» **What this task involves**: Filter the entries and keep only the lines where the string "each" appears.

[Records contained in a dataset]
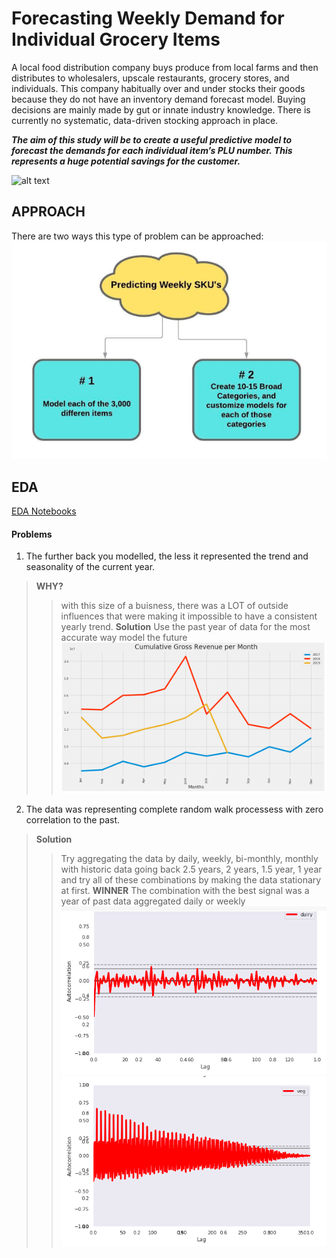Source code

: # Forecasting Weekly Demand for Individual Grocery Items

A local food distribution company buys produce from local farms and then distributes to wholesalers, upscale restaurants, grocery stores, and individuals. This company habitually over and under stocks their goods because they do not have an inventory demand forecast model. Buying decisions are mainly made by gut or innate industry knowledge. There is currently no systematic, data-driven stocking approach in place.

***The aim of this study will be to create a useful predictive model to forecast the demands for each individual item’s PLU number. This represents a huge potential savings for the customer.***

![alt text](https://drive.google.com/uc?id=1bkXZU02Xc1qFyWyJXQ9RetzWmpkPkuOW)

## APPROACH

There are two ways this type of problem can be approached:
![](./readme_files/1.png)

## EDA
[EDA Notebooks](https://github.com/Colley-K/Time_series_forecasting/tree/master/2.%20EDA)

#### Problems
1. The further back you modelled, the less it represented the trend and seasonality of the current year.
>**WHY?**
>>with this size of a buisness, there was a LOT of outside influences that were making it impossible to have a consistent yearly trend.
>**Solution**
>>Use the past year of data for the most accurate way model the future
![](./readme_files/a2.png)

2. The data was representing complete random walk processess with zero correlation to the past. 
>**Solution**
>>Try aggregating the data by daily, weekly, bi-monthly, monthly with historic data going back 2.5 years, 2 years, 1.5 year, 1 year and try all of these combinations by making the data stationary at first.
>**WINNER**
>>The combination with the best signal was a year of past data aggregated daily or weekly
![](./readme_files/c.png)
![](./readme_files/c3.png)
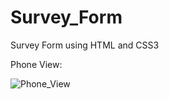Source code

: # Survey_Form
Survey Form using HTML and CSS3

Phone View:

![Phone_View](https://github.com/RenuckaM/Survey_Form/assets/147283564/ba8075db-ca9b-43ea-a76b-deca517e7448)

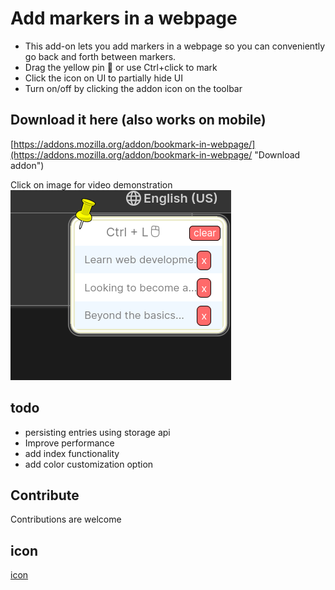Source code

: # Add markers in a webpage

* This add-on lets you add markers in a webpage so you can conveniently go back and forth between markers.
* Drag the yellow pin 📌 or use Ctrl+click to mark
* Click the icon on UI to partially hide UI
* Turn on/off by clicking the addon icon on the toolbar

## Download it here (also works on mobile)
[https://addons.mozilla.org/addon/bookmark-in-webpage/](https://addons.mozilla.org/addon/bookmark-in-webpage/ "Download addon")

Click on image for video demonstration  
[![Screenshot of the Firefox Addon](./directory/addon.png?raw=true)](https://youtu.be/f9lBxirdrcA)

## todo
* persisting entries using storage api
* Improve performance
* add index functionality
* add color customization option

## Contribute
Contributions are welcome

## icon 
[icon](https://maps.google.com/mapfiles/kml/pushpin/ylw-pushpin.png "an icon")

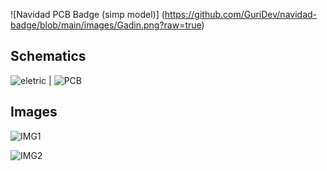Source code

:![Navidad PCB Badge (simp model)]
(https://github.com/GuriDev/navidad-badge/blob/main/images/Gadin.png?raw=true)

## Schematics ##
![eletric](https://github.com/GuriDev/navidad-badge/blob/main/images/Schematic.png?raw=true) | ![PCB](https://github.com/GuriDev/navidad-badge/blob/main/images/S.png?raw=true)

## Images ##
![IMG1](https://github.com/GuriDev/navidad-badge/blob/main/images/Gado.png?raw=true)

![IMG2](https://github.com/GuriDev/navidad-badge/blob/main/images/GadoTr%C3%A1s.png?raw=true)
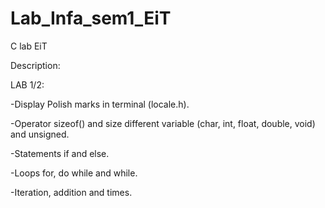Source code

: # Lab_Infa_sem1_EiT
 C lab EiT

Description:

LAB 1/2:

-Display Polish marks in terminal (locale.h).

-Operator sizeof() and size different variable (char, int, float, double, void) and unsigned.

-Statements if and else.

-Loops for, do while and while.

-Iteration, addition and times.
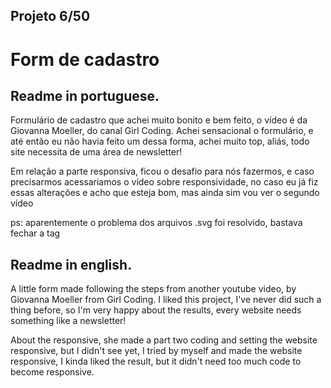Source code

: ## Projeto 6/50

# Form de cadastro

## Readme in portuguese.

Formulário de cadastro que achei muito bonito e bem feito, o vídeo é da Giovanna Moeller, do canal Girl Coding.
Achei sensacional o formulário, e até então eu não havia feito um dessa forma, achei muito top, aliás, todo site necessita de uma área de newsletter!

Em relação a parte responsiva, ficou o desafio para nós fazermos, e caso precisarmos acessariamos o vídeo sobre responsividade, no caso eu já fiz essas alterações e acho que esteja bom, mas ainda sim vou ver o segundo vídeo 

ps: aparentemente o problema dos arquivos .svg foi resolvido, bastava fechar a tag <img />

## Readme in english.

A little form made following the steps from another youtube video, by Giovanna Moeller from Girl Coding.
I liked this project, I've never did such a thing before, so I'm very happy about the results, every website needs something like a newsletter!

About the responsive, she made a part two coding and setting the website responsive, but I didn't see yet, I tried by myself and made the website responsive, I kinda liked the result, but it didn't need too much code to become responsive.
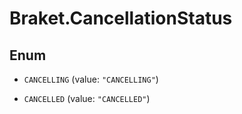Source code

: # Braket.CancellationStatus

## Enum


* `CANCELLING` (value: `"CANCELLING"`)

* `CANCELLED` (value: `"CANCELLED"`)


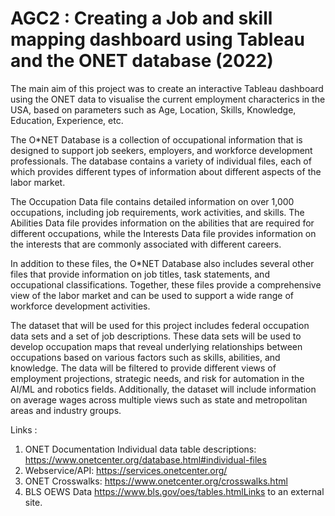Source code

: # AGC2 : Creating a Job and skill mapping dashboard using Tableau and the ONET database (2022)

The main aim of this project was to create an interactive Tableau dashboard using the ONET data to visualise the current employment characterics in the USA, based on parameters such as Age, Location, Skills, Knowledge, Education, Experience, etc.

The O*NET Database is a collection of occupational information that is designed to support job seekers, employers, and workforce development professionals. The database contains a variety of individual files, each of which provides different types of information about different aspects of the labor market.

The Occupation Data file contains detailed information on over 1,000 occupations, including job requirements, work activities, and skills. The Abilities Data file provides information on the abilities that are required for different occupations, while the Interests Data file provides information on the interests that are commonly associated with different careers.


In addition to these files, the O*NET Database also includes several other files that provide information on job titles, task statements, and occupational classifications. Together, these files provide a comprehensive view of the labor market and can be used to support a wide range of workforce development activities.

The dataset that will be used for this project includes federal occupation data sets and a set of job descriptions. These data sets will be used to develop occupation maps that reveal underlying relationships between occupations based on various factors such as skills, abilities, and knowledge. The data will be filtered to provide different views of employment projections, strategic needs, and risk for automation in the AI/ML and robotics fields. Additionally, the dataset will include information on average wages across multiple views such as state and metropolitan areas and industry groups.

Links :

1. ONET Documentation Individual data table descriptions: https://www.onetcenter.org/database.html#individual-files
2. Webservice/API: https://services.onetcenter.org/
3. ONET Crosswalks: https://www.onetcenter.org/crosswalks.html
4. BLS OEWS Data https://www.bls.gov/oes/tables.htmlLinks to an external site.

» **Solution to this exercise**:
***The aim of this study will be to create a useful predictive model to forecast the demands for each individual item’s PLU number. This represents a huge potential savings for the customer.***
The O*NET Database is a collection of occupational information that is designed to support job seekers, employers, and workforce development professionals. The database contains a variety of individual files, each of which provides different types of information about different aspects of the labor market.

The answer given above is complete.